* Task item *
Down to the last line, restate the records below word for word, dropping every image.

* Exercise input *
[Start of Attachment]
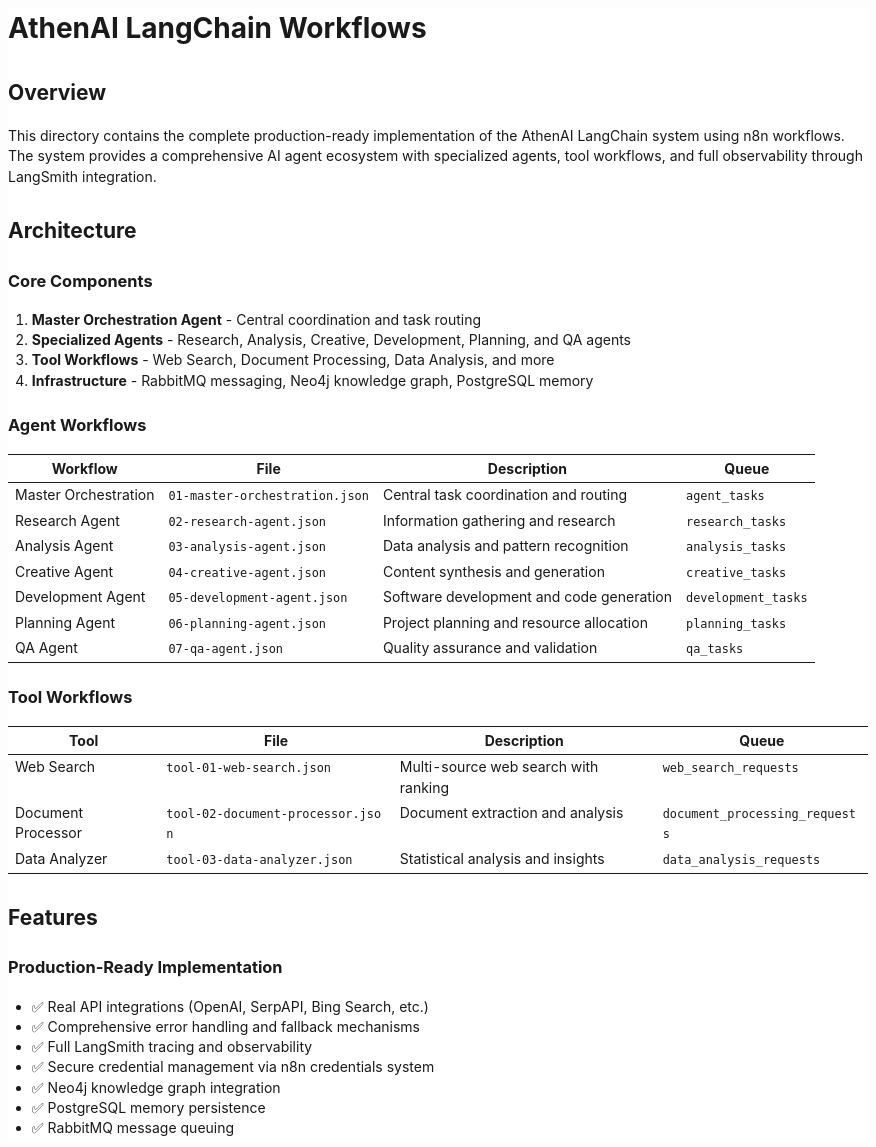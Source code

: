 # AthenAI LangChain Workflows

## Overview

This directory contains the complete production-ready implementation of the AthenAI LangChain system using n8n workflows. The system provides a comprehensive AI agent ecosystem with specialized agents, tool workflows, and full observability through LangSmith integration.

## Architecture

### Core Components

1. **Master Orchestration Agent** - Central coordination and task routing
2. **Specialized Agents** - Research, Analysis, Creative, Development, Planning, and QA agents
3. **Tool Workflows** - Web Search, Document Processing, Data Analysis, and more
4. **Infrastructure** - RabbitMQ messaging, Neo4j knowledge graph, PostgreSQL memory

### Agent Workflows

| Workflow | File | Description | Queue |
|----------|------|-------------|-------|
| Master Orchestration | `01-master-orchestration.json` | Central task coordination and routing | `agent_tasks` |
| Research Agent | `02-research-agent.json` | Information gathering and research | `research_tasks` |
| Analysis Agent | `03-analysis-agent.json` | Data analysis and pattern recognition | `analysis_tasks` |
| Creative Agent | `04-creative-agent.json` | Content synthesis and generation | `creative_tasks` |
| Development Agent | `05-development-agent.json` | Software development and code generation | `development_tasks` |
| Planning Agent | `06-planning-agent.json` | Project planning and resource allocation | `planning_tasks` |
| QA Agent | `07-qa-agent.json` | Quality assurance and validation | `qa_tasks` |

### Tool Workflows

| Tool | File | Description | Queue |
|------|------|-------------|-------|
| Web Search | `tool-01-web-search.json` | Multi-source web search with ranking | `web_search_requests` |
| Document Processor | `tool-02-document-processor.json` | Document extraction and analysis | `document_processing_requests` |
| Data Analyzer | `tool-03-data-analyzer.json` | Statistical analysis and insights | `data_analysis_requests` |

## Features

### Production-Ready Implementation
- ✅ Real API integrations (OpenAI, SerpAPI, Bing Search, etc.)
- ✅ Comprehensive error handling and fallback mechanisms
- ✅ Full LangSmith tracing and observability
- ✅ Secure credential management via n8n credentials system
- ✅ Neo4j knowledge graph integration
- ✅ PostgreSQL memory persistence
- ✅ RabbitMQ message queuing
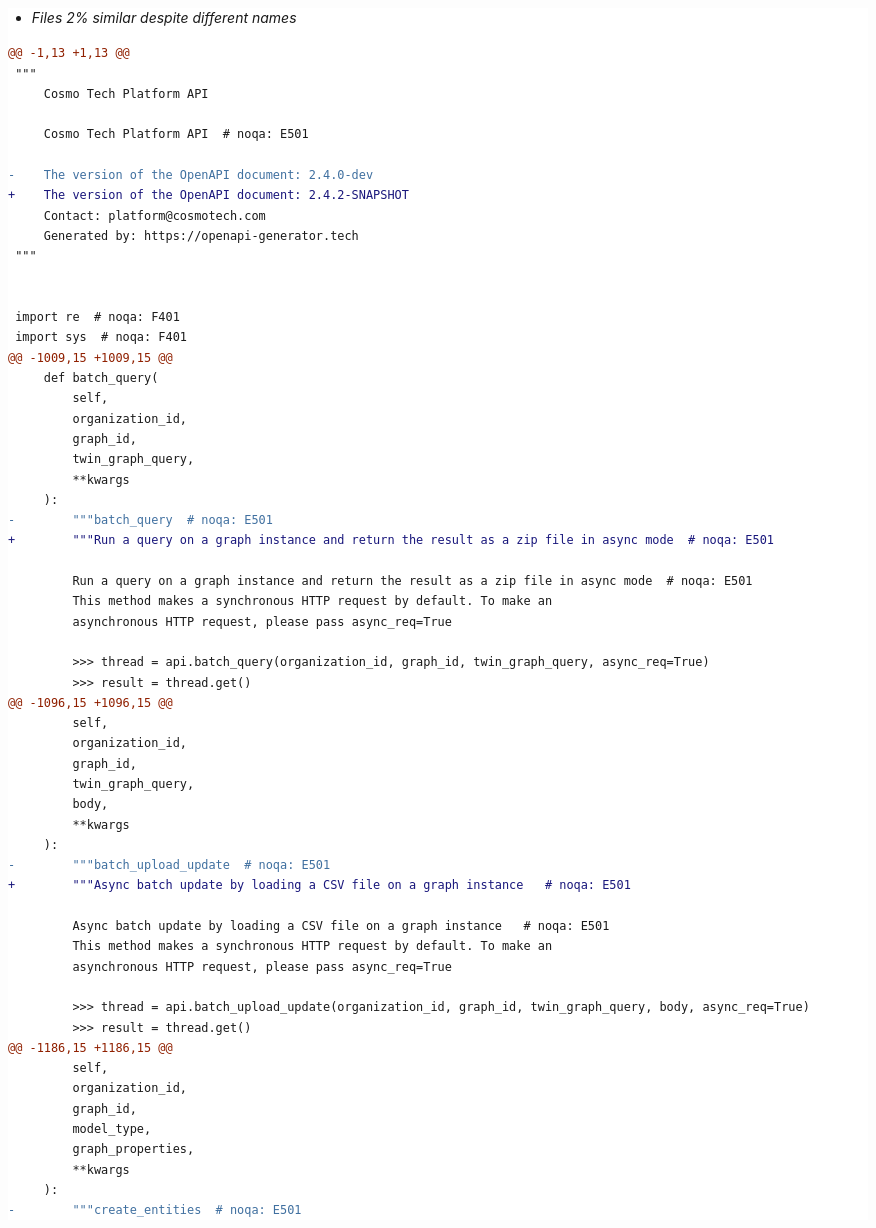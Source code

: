  * *Files 2% similar despite different names*

```diff
@@ -1,13 +1,13 @@
 """
     Cosmo Tech Platform API
 
     Cosmo Tech Platform API  # noqa: E501
 
-    The version of the OpenAPI document: 2.4.0-dev
+    The version of the OpenAPI document: 2.4.2-SNAPSHOT
     Contact: platform@cosmotech.com
     Generated by: https://openapi-generator.tech
 """
 
 
 import re  # noqa: F401
 import sys  # noqa: F401
@@ -1009,15 +1009,15 @@
     def batch_query(
         self,
         organization_id,
         graph_id,
         twin_graph_query,
         **kwargs
     ):
-        """batch_query  # noqa: E501
+        """Run a query on a graph instance and return the result as a zip file in async mode  # noqa: E501
 
         Run a query on a graph instance and return the result as a zip file in async mode  # noqa: E501
         This method makes a synchronous HTTP request by default. To make an
         asynchronous HTTP request, please pass async_req=True
 
         >>> thread = api.batch_query(organization_id, graph_id, twin_graph_query, async_req=True)
         >>> result = thread.get()
@@ -1096,15 +1096,15 @@
         self,
         organization_id,
         graph_id,
         twin_graph_query,
         body,
         **kwargs
     ):
-        """batch_upload_update  # noqa: E501
+        """Async batch update by loading a CSV file on a graph instance   # noqa: E501
 
         Async batch update by loading a CSV file on a graph instance   # noqa: E501
         This method makes a synchronous HTTP request by default. To make an
         asynchronous HTTP request, please pass async_req=True
 
         >>> thread = api.batch_upload_update(organization_id, graph_id, twin_graph_query, body, async_req=True)
         >>> result = thread.get()
@@ -1186,15 +1186,15 @@
         self,
         organization_id,
         graph_id,
         model_type,
         graph_properties,
         **kwargs
     ):
-        """create_entities  # noqa: E501
```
[End of Attachment]
* Reply to the exercise *
Source code

: # AthenAI LangChain Workflows

## Overview

This directory contains the complete production-ready implementation of the AthenAI LangChain system using n8n workflows. The system provides a comprehensive AI agent ecosystem with specialized agents, tool workflows, and full observability through LangSmith integration.

## Architecture

### Core Components

1. **Master Orchestration Agent** - Central coordination and task routing
2. **Specialized Agents** - Research, Analysis, Creative, Development, Planning, and QA agents
3. **Tool Workflows** - Web Search, Document Processing, Data Analysis, and more
4. **Infrastructure** - RabbitMQ messaging, Neo4j knowledge graph, PostgreSQL memory

### Agent Workflows

| Workflow | File | Description | Queue |
|----------|------|-------------|-------|
| Master Orchestration | `01-master-orchestration.json` | Central task coordination and routing | `agent_tasks` |
| Research Agent | `02-research-agent.json` | Information gathering and research | `research_tasks` |
| Analysis Agent | `03-analysis-agent.json` | Data analysis and pattern recognition | `analysis_tasks` |
| Creative Agent | `04-creative-agent.json` | Content synthesis and generation | `creative_tasks` |
| Development Agent | `05-development-agent.json` | Software development and code generation | `development_tasks` |
| Planning Agent | `06-planning-agent.json` | Project planning and resource allocation | `planning_tasks` |
| QA Agent | `07-qa-agent.json` | Quality assurance and validation | `qa_tasks` |

### Tool Workflows

| Tool | File | Description | Queue |
|------|------|-------------|-------|
| Web Search | `tool-01-web-search.json` | Multi-source web search with ranking | `web_search_requests` |
| Document Processor | `tool-02-document-processor.json` | Document extraction and analysis | `document_processing_requests` |
| Data Analyzer | `tool-03-data-analyzer.json` | Statistical analysis and insights | `data_analysis_requests` |

## Features

### Production-Ready Implementation
- ✅ Real API integrations (OpenAI, SerpAPI, Bing Search, etc.)
- ✅ Comprehensive error handling and fallback mechanisms
- ✅ Full LangSmith tracing and observability
- ✅ Secure credential management via n8n credentials system
- ✅ Neo4j knowledge graph integration
- ✅ PostgreSQL memory persistence
- ✅ RabbitMQ message queuing
Source code

:  * *Files 2% similar despite different names*

```diff
@@ -1,13 +1,13 @@
 """
     Cosmo Tech Platform API
 
     Cosmo Tech Platform API  # noqa: E501
 
-    The version of the OpenAPI document: 2.4.0-dev
+    The version of the OpenAPI document: 2.4.2-SNAPSHOT
     Contact: platform@cosmotech.com
     Generated by: https://openapi-generator.tech
 """
 
 
 import re  # noqa: F401
 import sys  # noqa: F401
@@ -1009,15 +1009,15 @@
     def batch_query(
         self,
         organization_id,
         graph_id,
         twin_graph_query,
         **kwargs
     ):
-        """batch_query  # noqa: E501
+        """Run a query on a graph instance and return the result as a zip file in async mode  # noqa: E501
 
         Run a query on a graph instance and return the result as a zip file in async mode  # noqa: E501
         This method makes a synchronous HTTP request by default. To make an
         asynchronous HTTP request, please pass async_req=True
 
         >>> thread = api.batch_query(organization_id, graph_id, twin_graph_query, async_req=True)
         >>> result = thread.get()
@@ -1096,15 +1096,15 @@
         self,
         organization_id,
         graph_id,
         twin_graph_query,
         body,
         **kwargs
     ):
-        """batch_upload_update  # noqa: E501
+        """Async batch update by loading a CSV file on a graph instance   # noqa: E501
 
         Async batch update by loading a CSV file on a graph instance   # noqa: E501
         This method makes a synchronous HTTP request by default. To make an
         asynchronous HTTP request, please pass async_req=True
 
         >>> thread = api.batch_upload_update(organization_id, graph_id, twin_graph_query, body, async_req=True)
         >>> result = thread.get()
@@ -1186,15 +1186,15 @@
         self,
         organization_id,
         graph_id,
         model_type,
         graph_properties,
         **kwargs
     ):
-        """create_entities  # noqa: E501
```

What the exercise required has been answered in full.